#### [What this task involves]
Every line of the data is to be transcribed as it stands.

Records from a data source
##########
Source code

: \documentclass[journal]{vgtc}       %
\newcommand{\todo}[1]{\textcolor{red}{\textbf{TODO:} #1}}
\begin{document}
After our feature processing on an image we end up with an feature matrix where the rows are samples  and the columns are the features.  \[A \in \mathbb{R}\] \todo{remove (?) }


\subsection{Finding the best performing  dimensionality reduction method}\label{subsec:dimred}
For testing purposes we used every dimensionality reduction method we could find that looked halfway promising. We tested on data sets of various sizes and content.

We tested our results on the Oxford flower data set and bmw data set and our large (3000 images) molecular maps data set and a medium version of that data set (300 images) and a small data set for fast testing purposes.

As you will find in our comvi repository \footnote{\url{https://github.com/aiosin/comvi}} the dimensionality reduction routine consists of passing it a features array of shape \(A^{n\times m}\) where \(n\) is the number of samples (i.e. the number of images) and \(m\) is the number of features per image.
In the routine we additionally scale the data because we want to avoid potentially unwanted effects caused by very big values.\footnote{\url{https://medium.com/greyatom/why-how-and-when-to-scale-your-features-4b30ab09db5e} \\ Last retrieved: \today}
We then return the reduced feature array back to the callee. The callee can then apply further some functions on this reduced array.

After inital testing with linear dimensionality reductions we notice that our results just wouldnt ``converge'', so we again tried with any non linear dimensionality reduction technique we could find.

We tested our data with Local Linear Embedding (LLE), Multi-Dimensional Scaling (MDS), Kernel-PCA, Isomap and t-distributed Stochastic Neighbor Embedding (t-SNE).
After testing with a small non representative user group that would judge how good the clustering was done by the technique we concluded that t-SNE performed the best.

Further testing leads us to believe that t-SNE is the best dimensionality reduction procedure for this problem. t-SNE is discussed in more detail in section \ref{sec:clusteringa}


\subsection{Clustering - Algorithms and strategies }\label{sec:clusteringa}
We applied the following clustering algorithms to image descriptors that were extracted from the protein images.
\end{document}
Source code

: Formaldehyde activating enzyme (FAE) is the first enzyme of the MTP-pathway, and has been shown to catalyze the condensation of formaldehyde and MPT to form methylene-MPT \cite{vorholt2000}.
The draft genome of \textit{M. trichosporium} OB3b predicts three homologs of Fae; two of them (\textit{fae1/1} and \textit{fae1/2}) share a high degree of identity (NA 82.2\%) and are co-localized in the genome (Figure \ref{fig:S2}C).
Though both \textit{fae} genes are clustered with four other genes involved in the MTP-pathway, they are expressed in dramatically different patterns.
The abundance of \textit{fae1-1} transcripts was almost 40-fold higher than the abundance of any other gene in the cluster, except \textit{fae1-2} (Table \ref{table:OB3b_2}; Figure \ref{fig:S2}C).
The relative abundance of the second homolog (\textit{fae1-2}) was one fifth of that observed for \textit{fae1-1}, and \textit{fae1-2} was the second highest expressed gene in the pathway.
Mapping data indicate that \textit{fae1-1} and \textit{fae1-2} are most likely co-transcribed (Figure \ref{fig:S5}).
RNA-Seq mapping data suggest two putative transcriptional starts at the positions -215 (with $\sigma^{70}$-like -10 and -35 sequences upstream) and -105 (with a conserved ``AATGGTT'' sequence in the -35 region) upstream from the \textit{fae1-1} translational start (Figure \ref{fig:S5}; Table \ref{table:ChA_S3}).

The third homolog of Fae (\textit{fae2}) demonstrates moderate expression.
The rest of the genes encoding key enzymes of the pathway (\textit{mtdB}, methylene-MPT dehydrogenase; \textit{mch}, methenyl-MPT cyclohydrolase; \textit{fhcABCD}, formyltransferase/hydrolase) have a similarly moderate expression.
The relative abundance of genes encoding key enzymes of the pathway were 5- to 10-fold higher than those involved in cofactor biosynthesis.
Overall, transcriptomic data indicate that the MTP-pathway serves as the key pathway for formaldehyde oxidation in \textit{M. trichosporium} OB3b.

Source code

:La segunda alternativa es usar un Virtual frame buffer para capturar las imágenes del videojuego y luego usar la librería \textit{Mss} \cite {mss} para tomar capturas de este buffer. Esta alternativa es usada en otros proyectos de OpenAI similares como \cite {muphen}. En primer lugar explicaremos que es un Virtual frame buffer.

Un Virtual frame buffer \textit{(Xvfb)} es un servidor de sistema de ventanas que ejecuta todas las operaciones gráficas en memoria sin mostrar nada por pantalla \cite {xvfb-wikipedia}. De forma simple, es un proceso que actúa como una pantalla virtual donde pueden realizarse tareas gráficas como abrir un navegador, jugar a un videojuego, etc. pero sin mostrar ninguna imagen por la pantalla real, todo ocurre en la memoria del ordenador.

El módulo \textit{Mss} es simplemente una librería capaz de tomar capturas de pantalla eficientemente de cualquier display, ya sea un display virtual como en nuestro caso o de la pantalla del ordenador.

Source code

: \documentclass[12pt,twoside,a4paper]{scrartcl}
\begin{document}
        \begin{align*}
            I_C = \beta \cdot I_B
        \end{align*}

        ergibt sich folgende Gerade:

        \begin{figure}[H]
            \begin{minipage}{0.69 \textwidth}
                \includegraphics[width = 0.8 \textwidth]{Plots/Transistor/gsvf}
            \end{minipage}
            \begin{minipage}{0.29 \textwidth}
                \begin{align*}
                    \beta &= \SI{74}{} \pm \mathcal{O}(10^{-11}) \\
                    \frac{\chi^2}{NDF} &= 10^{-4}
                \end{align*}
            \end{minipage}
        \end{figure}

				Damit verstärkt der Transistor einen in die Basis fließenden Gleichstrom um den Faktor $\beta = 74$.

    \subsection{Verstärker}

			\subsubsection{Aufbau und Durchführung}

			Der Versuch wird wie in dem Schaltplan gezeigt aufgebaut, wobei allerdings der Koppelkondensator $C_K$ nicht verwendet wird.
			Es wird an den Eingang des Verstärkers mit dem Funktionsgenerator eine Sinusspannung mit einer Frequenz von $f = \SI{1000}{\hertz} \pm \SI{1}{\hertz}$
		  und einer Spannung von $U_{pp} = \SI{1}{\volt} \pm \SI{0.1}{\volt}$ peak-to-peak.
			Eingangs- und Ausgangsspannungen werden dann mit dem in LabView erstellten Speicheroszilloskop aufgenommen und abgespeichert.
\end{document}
##########
#### [Written reply]
Source code

: \documentclass[journal]{vgtc}       %
\newcommand{\todo}[1]{\textcolor{red}{\textbf{TODO:} #1}}
\begin{document}
After our feature processing on an image we end up with an feature matrix where the rows are samples  and the columns are the features.  \[A \in \mathbb{R}\] \todo{remove (?) }


\subsection{Finding the best performing  dimensionality reduction method}\label{subsec:dimred}
For testing purposes we used every dimensionality reduction method we could find that looked halfway promising. We tested on data sets of various sizes and content.

We tested our results on the Oxford flower data set and bmw data set and our large (3000 images) molecular maps data set and a medium version of that data set (300 images) and a small data set for fast testing purposes.

As you will find in our comvi repository \footnote{\url{https://github.com/aiosin/comvi}} the dimensionality reduction routine consists of passing it a features array of shape \(A^{n\times m}\) where \(n\) is the number of samples (i.e. the number of images) and \(m\) is the number of features per image.
In the routine we additionally scale the data because we want to avoid potentially unwanted effects caused by very big values.\footnote{\url{https://medium.com/greyatom/why-how-and-when-to-scale-your-features-4b30ab09db5e} \\ Last retrieved: \today}
We then return the reduced feature array back to the callee. The callee can then apply further some functions on this reduced array.

After inital testing with linear dimensionality reductions we notice that our results just wouldnt ``converge'', so we again tried with any non linear dimensionality reduction technique we could find.

We tested our data with Local Linear Embedding (LLE), Multi-Dimensional Scaling (MDS), Kernel-PCA, Isomap and t-distributed Stochastic Neighbor Embedding (t-SNE).
After testing with a small non representative user group that would judge how good the clustering was done by the technique we concluded that t-SNE performed the best.

Further testing leads us to believe that t-SNE is the best dimensionality reduction procedure for this problem. t-SNE is discussed in more detail in section \ref{sec:clusteringa}


\subsection{Clustering - Algorithms and strategies }\label{sec:clusteringa}
We applied the following clustering algorithms to image descriptors that were extracted from the protein images.
\end{document}
Source code

: Formaldehyde activating enzyme (FAE) is the first enzyme of the MTP-pathway, and has been shown to catalyze the condensation of formaldehyde and MPT to form methylene-MPT \cite{vorholt2000}.
The draft genome of \textit{M. trichosporium} OB3b predicts three homologs of Fae; two of them (\textit{fae1/1} and \textit{fae1/2}) share a high degree of identity (NA 82.2\%) and are co-localized in the genome (Figure \ref{fig:S2}C).
Though both \textit{fae} genes are clustered with four other genes involved in the MTP-pathway, they are expressed in dramatically different patterns.
The abundance of \textit{fae1-1} transcripts was almost 40-fold higher than the abundance of any other gene in the cluster, except \textit{fae1-2} (Table \ref{table:OB3b_2}; Figure \ref{fig:S2}C).
The relative abundance of the second homolog (\textit{fae1-2}) was one fifth of that observed for \textit{fae1-1}, and \textit{fae1-2} was the second highest expressed gene in the pathway.
Mapping data indicate that \textit{fae1-1} and \textit{fae1-2} are most likely co-transcribed (Figure \ref{fig:S5}).
RNA-Seq mapping data suggest two putative transcriptional starts at the positions -215 (with $\sigma^{70}$-like -10 and -35 sequences upstream) and -105 (with a conserved ``AATGGTT'' sequence in the -35 region) upstream from the \textit{fae1-1} translational start (Figure \ref{fig:S5}; Table \ref{table:ChA_S3}).

The third homolog of Fae (\textit{fae2}) demonstrates moderate expression.
The rest of the genes encoding key enzymes of the pathway (\textit{mtdB}, methylene-MPT dehydrogenase; \textit{mch}, methenyl-MPT cyclohydrolase; \textit{fhcABCD}, formyltransferase/hydrolase) have a similarly moderate expression.
The relative abundance of genes encoding key enzymes of the pathway were 5- to 10-fold higher than those involved in cofactor biosynthesis.
Overall, transcriptomic data indicate that the MTP-pathway serves as the key pathway for formaldehyde oxidation in \textit{M. trichosporium} OB3b.

Source code

:La segunda alternativa es usar un Virtual frame buffer para capturar las imágenes del videojuego y luego usar la librería \textit{Mss} \cite {mss} para tomar capturas de este buffer. Esta alternativa es usada en otros proyectos de OpenAI similares como \cite {muphen}. En primer lugar explicaremos que es un Virtual frame buffer.

Un Virtual frame buffer \textit{(Xvfb)} es un servidor de sistema de ventanas que ejecuta todas las operaciones gráficas en memoria sin mostrar nada por pantalla \cite {xvfb-wikipedia}. De forma simple, es un proceso que actúa como una pantalla virtual donde pueden realizarse tareas gráficas como abrir un navegador, jugar a un videojuego, etc. pero sin mostrar ninguna imagen por la pantalla real, todo ocurre en la memoria del ordenador.

El módulo \textit{Mss} es simplemente una librería capaz de tomar capturas de pantalla eficientemente de cualquier display, ya sea un display virtual como en nuestro caso o de la pantalla del ordenador.

Source code

: \documentclass[12pt,twoside,a4paper]{scrartcl}
\begin{document}
        \begin{align*}
            I_C = \beta \cdot I_B
        \end{align*}

        ergibt sich folgende Gerade:

        \begin{figure}[H]
            \begin{minipage}{0.69 \textwidth}
                \includegraphics[width = 0.8 \textwidth]{Plots/Transistor/gsvf}
            \end{minipage}
            \begin{minipage}{0.29 \textwidth}
                \begin{align*}
                    \beta &= \SI{74}{} \pm \mathcal{O}(10^{-11}) \\
                    \frac{\chi^2}{NDF} &= 10^{-4}
                \end{align*}
            \end{minipage}
        \end{figure}

				Damit verstärkt der Transistor einen in die Basis fließenden Gleichstrom um den Faktor $\beta = 74$.

    \subsection{Verstärker}

			\subsubsection{Aufbau und Durchführung}

			Der Versuch wird wie in dem Schaltplan gezeigt aufgebaut, wobei allerdings der Koppelkondensator $C_K$ nicht verwendet wird.
			Es wird an den Eingang des Verstärkers mit dem Funktionsgenerator eine Sinusspannung mit einer Frequenz von $f = \SI{1000}{\hertz} \pm \SI{1}{\hertz}$
		  und einer Spannung von $U_{pp} = \SI{1}{\volt} \pm \SI{0.1}{\volt}$ peak-to-peak.
			Eingangs- und Ausgangsspannungen werden dann mit dem in LabView erstellten Speicheroszilloskop aufgenommen und abgespeichert.
\end{document}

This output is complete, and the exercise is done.